Items listed in a dataset
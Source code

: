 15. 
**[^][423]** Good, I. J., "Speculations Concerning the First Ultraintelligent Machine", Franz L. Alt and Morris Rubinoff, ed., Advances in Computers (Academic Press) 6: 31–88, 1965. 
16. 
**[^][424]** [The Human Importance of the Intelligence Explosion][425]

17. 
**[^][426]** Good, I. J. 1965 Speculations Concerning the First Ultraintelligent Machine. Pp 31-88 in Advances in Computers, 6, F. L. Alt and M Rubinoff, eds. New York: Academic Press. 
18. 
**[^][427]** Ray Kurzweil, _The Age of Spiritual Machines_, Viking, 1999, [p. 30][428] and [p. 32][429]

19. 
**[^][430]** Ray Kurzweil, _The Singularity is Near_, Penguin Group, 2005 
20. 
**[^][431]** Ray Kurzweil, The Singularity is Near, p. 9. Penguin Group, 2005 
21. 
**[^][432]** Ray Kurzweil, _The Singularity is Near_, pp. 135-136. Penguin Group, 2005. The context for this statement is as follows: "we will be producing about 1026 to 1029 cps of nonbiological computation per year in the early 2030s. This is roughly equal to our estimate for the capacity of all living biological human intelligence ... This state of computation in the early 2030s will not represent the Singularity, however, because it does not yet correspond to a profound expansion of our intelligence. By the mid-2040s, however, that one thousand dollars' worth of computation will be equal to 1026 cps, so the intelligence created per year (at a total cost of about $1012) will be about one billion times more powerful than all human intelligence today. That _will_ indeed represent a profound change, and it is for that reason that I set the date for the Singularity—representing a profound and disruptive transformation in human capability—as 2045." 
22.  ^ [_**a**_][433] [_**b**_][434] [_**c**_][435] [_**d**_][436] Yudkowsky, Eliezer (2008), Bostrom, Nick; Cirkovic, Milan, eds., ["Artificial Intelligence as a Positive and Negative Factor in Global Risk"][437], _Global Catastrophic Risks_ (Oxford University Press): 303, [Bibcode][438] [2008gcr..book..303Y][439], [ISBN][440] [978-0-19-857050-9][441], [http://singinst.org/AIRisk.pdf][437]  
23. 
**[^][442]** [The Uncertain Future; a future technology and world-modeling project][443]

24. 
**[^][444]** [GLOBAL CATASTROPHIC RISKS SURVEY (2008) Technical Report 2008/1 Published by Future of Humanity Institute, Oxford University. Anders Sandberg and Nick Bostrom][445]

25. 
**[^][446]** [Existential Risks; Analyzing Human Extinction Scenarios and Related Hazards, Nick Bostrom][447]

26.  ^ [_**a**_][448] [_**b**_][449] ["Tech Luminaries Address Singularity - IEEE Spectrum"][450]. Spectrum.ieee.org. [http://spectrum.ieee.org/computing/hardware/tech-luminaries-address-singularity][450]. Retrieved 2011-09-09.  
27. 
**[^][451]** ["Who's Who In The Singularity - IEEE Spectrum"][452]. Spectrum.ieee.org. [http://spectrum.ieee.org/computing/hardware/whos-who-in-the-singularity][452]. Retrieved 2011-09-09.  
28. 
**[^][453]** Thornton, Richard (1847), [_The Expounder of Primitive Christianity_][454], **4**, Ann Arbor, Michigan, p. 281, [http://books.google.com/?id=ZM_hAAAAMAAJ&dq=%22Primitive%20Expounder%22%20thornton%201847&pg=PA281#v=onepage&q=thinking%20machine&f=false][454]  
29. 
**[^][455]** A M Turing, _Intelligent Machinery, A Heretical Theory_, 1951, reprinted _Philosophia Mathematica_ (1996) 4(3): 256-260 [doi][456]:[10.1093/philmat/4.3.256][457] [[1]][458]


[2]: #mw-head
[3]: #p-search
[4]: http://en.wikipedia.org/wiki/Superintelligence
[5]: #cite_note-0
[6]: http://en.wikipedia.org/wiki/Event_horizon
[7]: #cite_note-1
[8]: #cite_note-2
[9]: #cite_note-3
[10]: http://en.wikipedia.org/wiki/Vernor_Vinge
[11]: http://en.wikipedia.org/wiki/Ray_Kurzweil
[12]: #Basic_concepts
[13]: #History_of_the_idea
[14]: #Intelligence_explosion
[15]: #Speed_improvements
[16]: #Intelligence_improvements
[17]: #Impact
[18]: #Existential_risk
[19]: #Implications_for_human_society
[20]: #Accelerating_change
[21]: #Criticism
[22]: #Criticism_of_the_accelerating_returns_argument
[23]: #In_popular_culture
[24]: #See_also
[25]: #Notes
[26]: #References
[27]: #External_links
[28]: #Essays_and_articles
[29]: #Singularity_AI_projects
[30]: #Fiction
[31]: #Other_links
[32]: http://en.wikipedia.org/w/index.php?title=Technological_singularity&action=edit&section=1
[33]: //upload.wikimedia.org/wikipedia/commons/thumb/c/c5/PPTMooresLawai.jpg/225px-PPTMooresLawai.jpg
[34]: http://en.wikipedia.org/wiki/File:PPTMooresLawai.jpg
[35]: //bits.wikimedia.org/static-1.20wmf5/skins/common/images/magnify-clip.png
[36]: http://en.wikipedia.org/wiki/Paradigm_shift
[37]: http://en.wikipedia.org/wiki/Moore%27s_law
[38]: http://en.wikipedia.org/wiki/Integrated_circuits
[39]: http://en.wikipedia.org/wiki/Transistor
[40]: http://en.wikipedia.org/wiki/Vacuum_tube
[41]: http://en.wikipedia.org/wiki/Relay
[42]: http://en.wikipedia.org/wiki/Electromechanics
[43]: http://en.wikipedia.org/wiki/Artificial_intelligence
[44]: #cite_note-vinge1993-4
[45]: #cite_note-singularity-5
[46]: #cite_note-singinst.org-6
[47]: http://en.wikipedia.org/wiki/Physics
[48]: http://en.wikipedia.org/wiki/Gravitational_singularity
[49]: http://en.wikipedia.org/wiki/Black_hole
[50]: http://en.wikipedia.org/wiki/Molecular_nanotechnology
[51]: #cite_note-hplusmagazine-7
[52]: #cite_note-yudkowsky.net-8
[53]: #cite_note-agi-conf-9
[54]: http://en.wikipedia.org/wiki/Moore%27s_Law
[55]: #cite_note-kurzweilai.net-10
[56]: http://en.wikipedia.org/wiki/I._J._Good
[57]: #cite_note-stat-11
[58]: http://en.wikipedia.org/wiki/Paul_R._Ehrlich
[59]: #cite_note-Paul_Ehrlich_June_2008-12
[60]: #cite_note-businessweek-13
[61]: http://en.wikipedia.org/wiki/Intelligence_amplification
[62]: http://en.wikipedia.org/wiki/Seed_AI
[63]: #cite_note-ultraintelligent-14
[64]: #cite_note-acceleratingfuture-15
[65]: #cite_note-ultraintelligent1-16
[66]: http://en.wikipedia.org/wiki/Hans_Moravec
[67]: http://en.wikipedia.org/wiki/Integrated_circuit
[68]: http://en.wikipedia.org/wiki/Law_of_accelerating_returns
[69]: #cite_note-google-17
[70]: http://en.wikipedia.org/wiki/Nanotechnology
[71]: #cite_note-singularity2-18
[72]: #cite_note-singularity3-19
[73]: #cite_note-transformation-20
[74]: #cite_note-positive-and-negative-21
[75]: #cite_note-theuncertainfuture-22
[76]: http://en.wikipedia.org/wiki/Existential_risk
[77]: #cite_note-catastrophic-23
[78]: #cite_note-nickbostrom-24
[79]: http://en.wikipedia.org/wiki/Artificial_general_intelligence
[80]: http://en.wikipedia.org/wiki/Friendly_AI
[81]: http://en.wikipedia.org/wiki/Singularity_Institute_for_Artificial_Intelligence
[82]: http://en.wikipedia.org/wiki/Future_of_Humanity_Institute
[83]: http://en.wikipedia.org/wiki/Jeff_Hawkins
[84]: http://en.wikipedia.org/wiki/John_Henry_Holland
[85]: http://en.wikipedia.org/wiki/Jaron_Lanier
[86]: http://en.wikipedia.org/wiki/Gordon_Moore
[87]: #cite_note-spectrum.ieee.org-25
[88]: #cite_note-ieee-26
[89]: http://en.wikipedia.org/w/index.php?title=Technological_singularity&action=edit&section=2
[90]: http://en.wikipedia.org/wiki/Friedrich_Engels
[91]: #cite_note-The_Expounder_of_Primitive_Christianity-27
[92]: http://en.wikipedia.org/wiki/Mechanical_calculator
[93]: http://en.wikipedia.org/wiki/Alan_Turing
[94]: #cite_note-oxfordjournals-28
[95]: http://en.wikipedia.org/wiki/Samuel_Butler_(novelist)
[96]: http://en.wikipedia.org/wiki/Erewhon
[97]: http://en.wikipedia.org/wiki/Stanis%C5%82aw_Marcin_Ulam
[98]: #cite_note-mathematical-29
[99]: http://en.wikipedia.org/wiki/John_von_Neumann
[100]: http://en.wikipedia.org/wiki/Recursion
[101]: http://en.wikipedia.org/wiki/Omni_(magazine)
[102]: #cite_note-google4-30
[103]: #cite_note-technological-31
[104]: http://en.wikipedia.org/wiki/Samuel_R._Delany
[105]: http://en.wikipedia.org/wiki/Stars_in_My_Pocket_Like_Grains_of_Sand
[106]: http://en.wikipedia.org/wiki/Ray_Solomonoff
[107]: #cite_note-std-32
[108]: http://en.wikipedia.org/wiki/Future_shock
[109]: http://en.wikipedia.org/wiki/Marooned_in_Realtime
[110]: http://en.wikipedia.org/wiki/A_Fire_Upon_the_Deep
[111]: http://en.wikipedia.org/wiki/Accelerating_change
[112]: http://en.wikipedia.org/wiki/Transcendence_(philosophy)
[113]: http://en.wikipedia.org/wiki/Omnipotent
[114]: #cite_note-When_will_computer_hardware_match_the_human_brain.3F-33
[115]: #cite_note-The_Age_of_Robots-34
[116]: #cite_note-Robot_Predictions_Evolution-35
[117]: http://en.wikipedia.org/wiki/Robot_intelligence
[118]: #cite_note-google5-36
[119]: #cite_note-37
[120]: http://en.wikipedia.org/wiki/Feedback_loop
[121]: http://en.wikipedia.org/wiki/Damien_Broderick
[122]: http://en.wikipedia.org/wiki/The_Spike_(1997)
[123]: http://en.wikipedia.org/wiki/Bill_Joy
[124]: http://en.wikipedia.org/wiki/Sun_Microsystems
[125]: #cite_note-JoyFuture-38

- THE TASK
Reproduce only the lines above, starting at the line with "[63]: #cite_note-ultraintelligent-14" and ending at the line with "[82]: http://en.wikipedia.org/wiki/Future_of_Humanity_Institute", exactly as written.

- TASK OUTPUT
[63]: #cite_note-ultraintelligent-14
[64]: #cite_note-acceleratingfuture-15
[65]: #cite_note-ultraintelligent1-16
[66]: http://en.wikipedia.org/wiki/Hans_Moravec
[67]: http://en.wikipedia.org/wiki/Integrated_circuit
[68]: http://en.wikipedia.org/wiki/Law_of_accelerating_returns
[69]: #cite_note-google-17
[70]: http://en.wikipedia.org/wiki/Nanotechnology
[71]: #cite_note-singularity2-18
[72]: #cite_note-singularity3-19
[73]: #cite_note-transformation-20
[74]: #cite_note-positive-and-negative-21
[75]: #cite_note-theuncertainfuture-22
[76]: http://en.wikipedia.org/wiki/Existential_risk
[77]: #cite_note-catastrophic-23
[78]: #cite_note-nickbostrom-24
[79]: http://en.wikipedia.org/wiki/Artificial_general_intelligence
[80]: http://en.wikipedia.org/wiki/Friendly_AI
[81]: http://en.wikipedia.org/wiki/Singularity_Institute_for_Artificial_Intelligence
[82]: http://en.wikipedia.org/wiki/Future_of_Humanity_Institute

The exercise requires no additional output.